Publisher: William Morrow, April 2012
Genre: Fiction, Historial Humorous Fiction (a new genre!?)
Where I Got It: Amazon Vine
Why I Read It: You know I just love Christopher Moore (most of the time)
My Rating: 3.5 stars
Set primarily in Montmartre, Paris in the 1890s, this is a book about artists, muses and the color blue. Of course, being written by Christopher Moore, you can expect everything to be skewed to the absurd, a bit bawdy, irreverent and playful. Moore inhabits his book with figures real (Henri Toulouse-Lautrec, Pissarro, Van Gogh, Monet, Manet and Renoir) and unreal (Bleu—a body-jumping muse, the Colorman—a gnome who can create the otherwordly shade of blue known as Scare Bleu, and Lucien Lessard, a baker/painter who is obsessed with Juliette).

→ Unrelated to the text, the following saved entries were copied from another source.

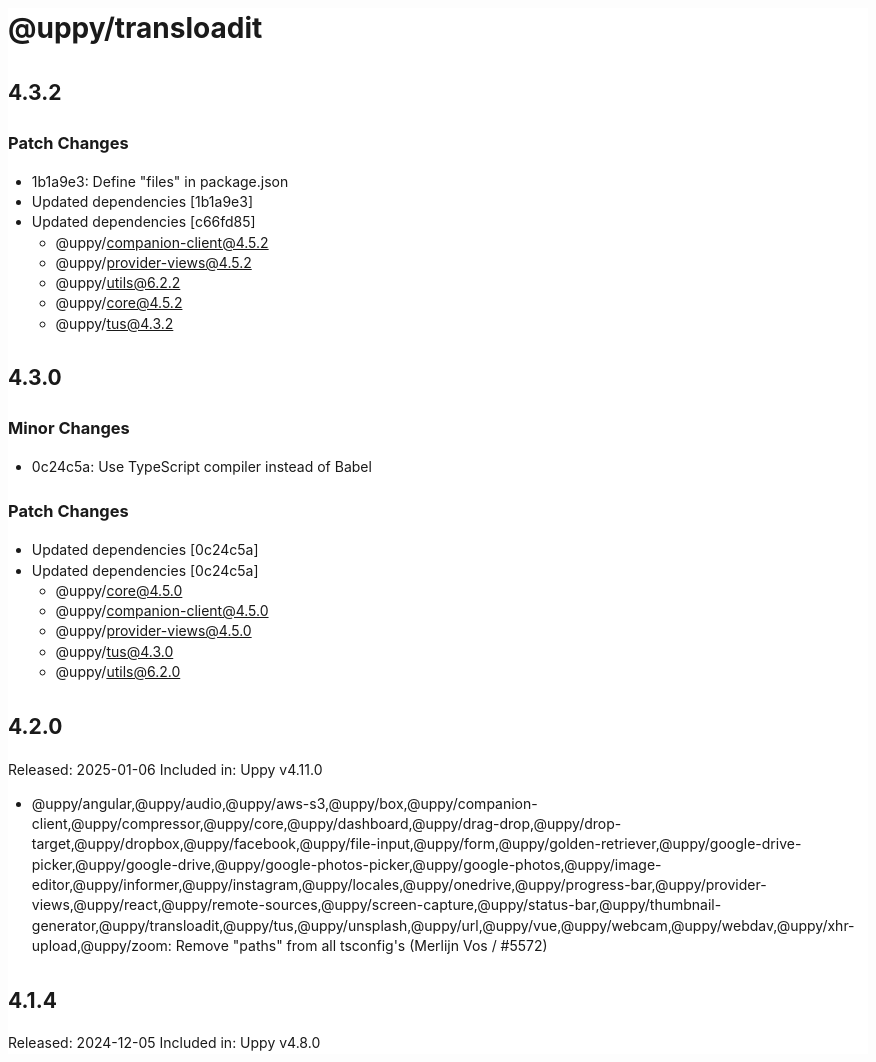 # @uppy/transloadit

## 4.3.2

### Patch Changes

- 1b1a9e3: Define "files" in package.json
- Updated dependencies [1b1a9e3]
- Updated dependencies [c66fd85]
  - @uppy/companion-client@4.5.2
  - @uppy/provider-views@4.5.2
  - @uppy/utils@6.2.2
  - @uppy/core@4.5.2
  - @uppy/tus@4.3.2

## 4.3.0

### Minor Changes

- 0c24c5a: Use TypeScript compiler instead of Babel

### Patch Changes

- Updated dependencies [0c24c5a]
- Updated dependencies [0c24c5a]
  - @uppy/core@4.5.0
  - @uppy/companion-client@4.5.0
  - @uppy/provider-views@4.5.0
  - @uppy/tus@4.3.0
  - @uppy/utils@6.2.0

## 4.2.0

Released: 2025-01-06
Included in: Uppy v4.11.0

- @uppy/angular,@uppy/audio,@uppy/aws-s3,@uppy/box,@uppy/companion-client,@uppy/compressor,@uppy/core,@uppy/dashboard,@uppy/drag-drop,@uppy/drop-target,@uppy/dropbox,@uppy/facebook,@uppy/file-input,@uppy/form,@uppy/golden-retriever,@uppy/google-drive-picker,@uppy/google-drive,@uppy/google-photos-picker,@uppy/google-photos,@uppy/image-editor,@uppy/informer,@uppy/instagram,@uppy/locales,@uppy/onedrive,@uppy/progress-bar,@uppy/provider-views,@uppy/react,@uppy/remote-sources,@uppy/screen-capture,@uppy/status-bar,@uppy/thumbnail-generator,@uppy/transloadit,@uppy/tus,@uppy/unsplash,@uppy/url,@uppy/vue,@uppy/webcam,@uppy/webdav,@uppy/xhr-upload,@uppy/zoom: Remove "paths" from all tsconfig's (Merlijn Vos / #5572)

## 4.1.4

Released: 2024-12-05
Included in: Uppy v4.8.0

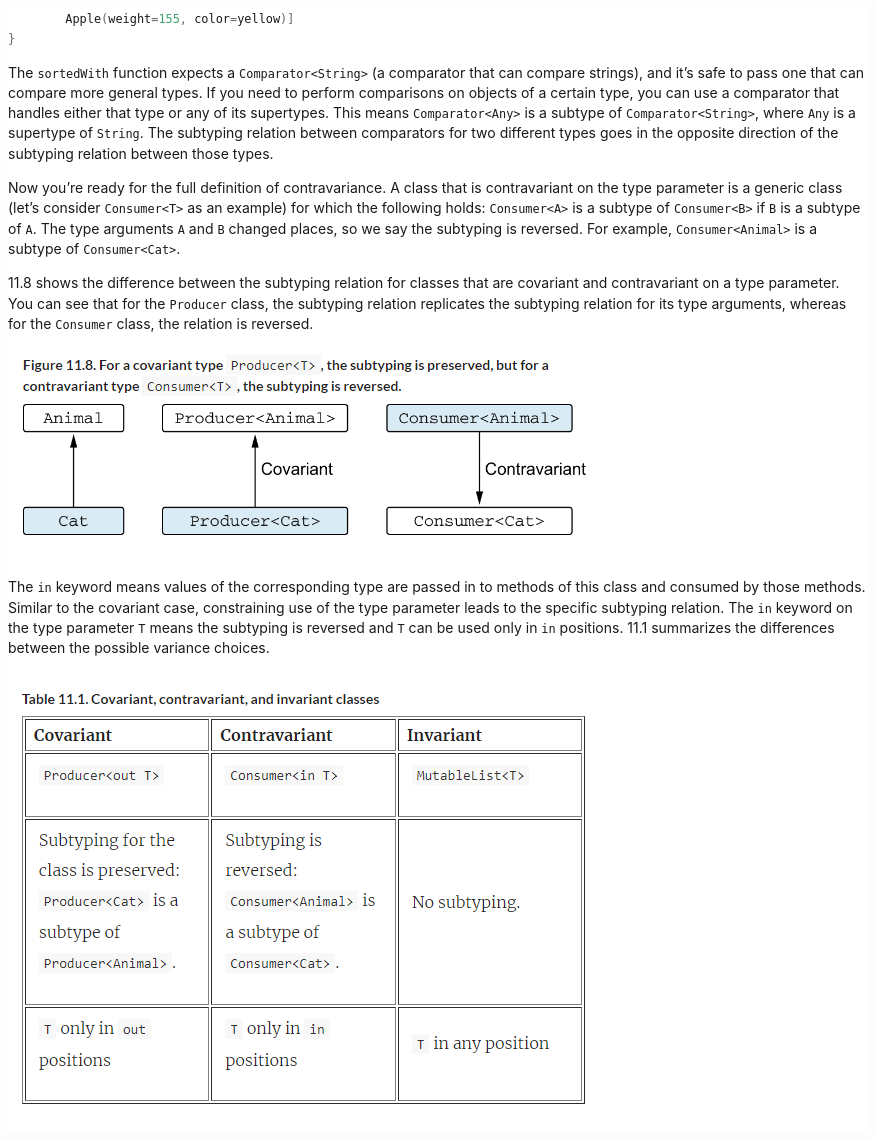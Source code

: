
 ```kotlin
        Apple(weight=155, color=yellow)]
}
```

The `sortedWith` function expects a `Comparator<String>` (a comparator that can compare strings), and it’s safe to pass one that can compare more general types. If you need to perform comparisons on objects of a certain type, you can use a comparator that handles either that type or any of its supertypes. This means `Comparator<Any>` is a subtype of `Comparator<String>`, where `Any` is a supertype of `String`. The subtyping relation between comparators for two different types goes in the opposite direction of the subtyping relation between those types.

Now you’re ready for the full definition of contravariance. A class that is contravariant on the type parameter is a generic class (let’s consider `Consumer<T>` as an example) for which the following holds: `Consumer<A>` is a subtype of `Consumer<B>` if `B` is a subtype of `A`. The type arguments `A` and `B` changed places, so we say the subtyping is reversed. For example, `Consumer<Animal>` is a subtype of `Consumer<Cat>`.

11.8 shows the difference between the subtyping relation for classes that are covariant and contravariant on a type parameter. You can see that for the `Producer` class, the subtyping relation replicates the subtyping relation for its type arguments, whereas for the `Consumer` class, the relation is reversed.

![img_5.png](img/img_5.png)

The `in` keyword means values of the corresponding type are passed in to methods of this class and consumed by those methods. Similar to the covariant case, constraining use of the type parameter leads to the specific subtyping relation. The `in` keyword on the type parameter `T` means the subtyping is reversed and `T` can be used only in `in` positions. 11.1 summarizes the differences between the possible variance choices.

![img_6.png](img/img_6.png)
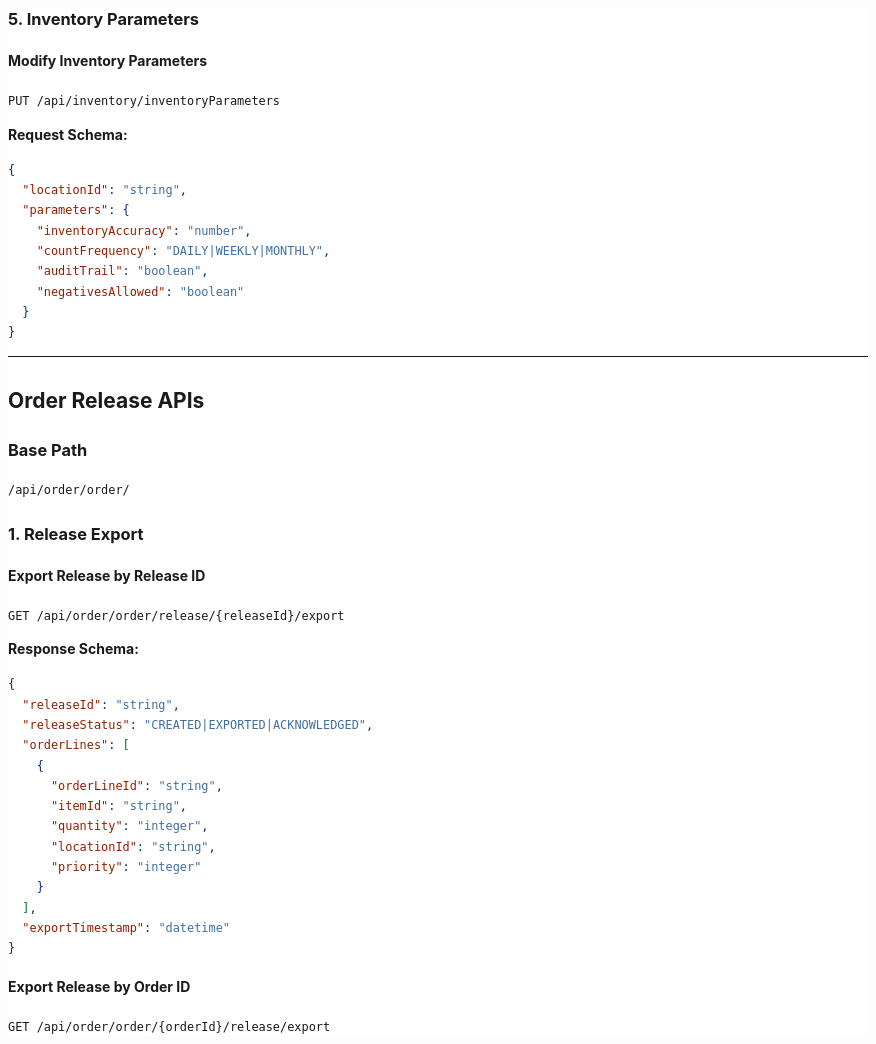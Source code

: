 ### 5. Inventory Parameters

#### Modify Inventory Parameters
```http
PUT /api/inventory/inventoryParameters
```

**Request Schema:**
```json
{
  "locationId": "string",
  "parameters": {
    "inventoryAccuracy": "number",
    "countFrequency": "DAILY|WEEKLY|MONTHLY",
    "auditTrail": "boolean",
    "negativesAllowed": "boolean"
  }
}
```

---

## Order Release APIs

### Base Path
`/api/order/order/`

### 1. Release Export

#### Export Release by Release ID
```http
GET /api/order/order/release/{releaseId}/export
```

**Response Schema:**
```json
{
  "releaseId": "string",
  "releaseStatus": "CREATED|EXPORTED|ACKNOWLEDGED",
  "orderLines": [
    {
      "orderLineId": "string",
      "itemId": "string",
      "quantity": "integer",
      "locationId": "string",
      "priority": "integer"
    }
  ],
  "exportTimestamp": "datetime"
}
```

#### Export Release by Order ID
```http
GET /api/order/order/{orderId}/release/export
```

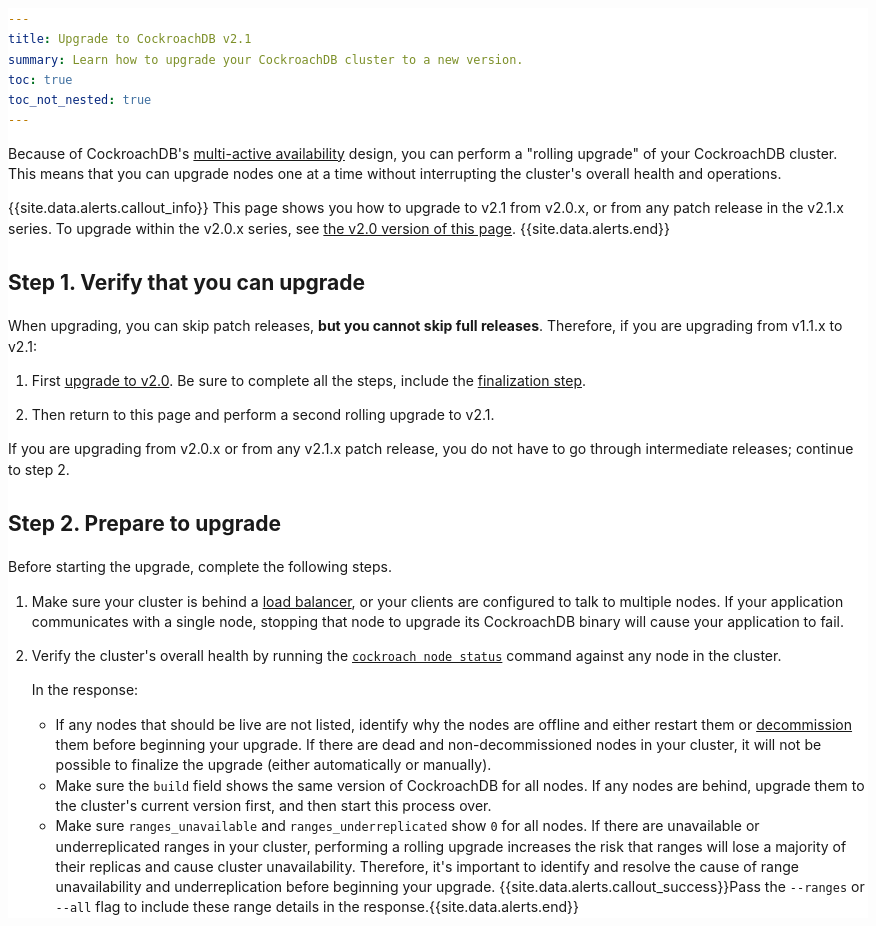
 ```yaml
---
title: Upgrade to CockroachDB v2.1
summary: Learn how to upgrade your CockroachDB cluster to a new version.
toc: true
toc_not_nested: true
---
```


Because of CockroachDB's [multi-active availability](multi-active-availability.html) design, you can perform a "rolling upgrade" of your CockroachDB cluster. This means that you can upgrade nodes one at a time without interrupting the cluster's overall health and operations.

{{site.data.alerts.callout_info}}
This page shows you how to upgrade to v2.1 from v2.0.x, or from any patch release in the v2.1.x series. To upgrade within the v2.0.x series, see [the v2.0 version of this page](https://www.cockroachlabs.com/docs/v2.0/upgrade-cockroach-version.html).
{{site.data.alerts.end}}


## Step 1. Verify that you can upgrade

When upgrading, you can skip patch releases, **but you cannot skip full releases**. Therefore, if you are upgrading from v1.1.x to v2.1:

1. First [upgrade to v2.0](../v2.0/upgrade-cockroach-version.html). Be sure to complete all the steps, include the [finalization step](../v2.0/upgrade-cockroach-version.html#finalize-the-upgrade).

2. Then return to this page and perform a second rolling upgrade to v2.1.

If you are upgrading from v2.0.x or from any v2.1.x patch release, you do not have to go through intermediate releases; continue to step 2.

## Step 2. Prepare to upgrade

Before starting the upgrade, complete the following steps.

1. Make sure your cluster is behind a [load balancer](recommended-production-settings.html#load-balancing), or your clients are configured to talk to multiple nodes. If your application communicates with a single node, stopping that node to upgrade its CockroachDB binary will cause your application to fail.

2. Verify the cluster's overall health by running the [`cockroach node status`](view-node-details.html) command against any node in the cluster.

    In the response:
    - If any nodes that should be live are not listed, identify why the nodes are offline and either restart them or [decommission](remove-nodes.html) them before beginning your upgrade. If there are dead and non-decommissioned nodes in your cluster, it will not be possible to finalize the upgrade (either automatically or manually).
    - Make sure the `build` field shows the same version of CockroachDB for all nodes. If any nodes are behind, upgrade them to the cluster's current version first, and then start this process over.
    - Make sure `ranges_unavailable` and `ranges_underreplicated` show `0` for all nodes. If there are unavailable or underreplicated ranges in your cluster, performing a rolling upgrade increases the risk that ranges will lose a majority of their replicas and cause cluster unavailability. Therefore, it's important to identify and resolve the cause of range unavailability and underreplication before beginning your upgrade.
        {{site.data.alerts.callout_success}}Pass the <code>--ranges</code> or <code>--all</code> flag to include these range details in the response.{{site.data.alerts.end}}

While reading, I was always curious about what was real and what wasn’t. Perhaps the most interesting part of the book for me was Moore’s Afterword (“So, Now You’ve Ruined Art), which provided a breakdown of what was based on fact and what wasn’t. Surprisingly, quite a bit of “realness” snuck into a book that is quite fanciful and absurd. It was interesting to learn that Monet really did paint his wife Camille on her deathbed, the puzzling circumstances of Vincent Van Gogh’s death, and the ungodly amount of artists who died of syphilis. Another aspect of the book that I enjoyed were the images of the real paintings that are discussed and play a role in the book. I thought it was an ingenious way to make art history come alive in a way that would even seem palatable to … say … teenage boys.
However, I just didn’t fall in love with the book (despite my deep and abiding adoration of several of Moore’s other books). Part of it was the goofy sophomoric humor that runs throughout the book a la Fool (I guess boobie and penis jokes just don’t do it for me) and the other part was the fractured nature of the tale that just didn’t draw me in. The real problem, perhaps, is that I just didn’t care about any of the characters too much so I never got all that invested in the book or what was happening. Still, if you’re a fan of Moore, it is worth checking out even if it fell a bit flat and wasn’t his best work. Or if you are an art history buff/major, you might enjoy this romp through a very exciting time in art history.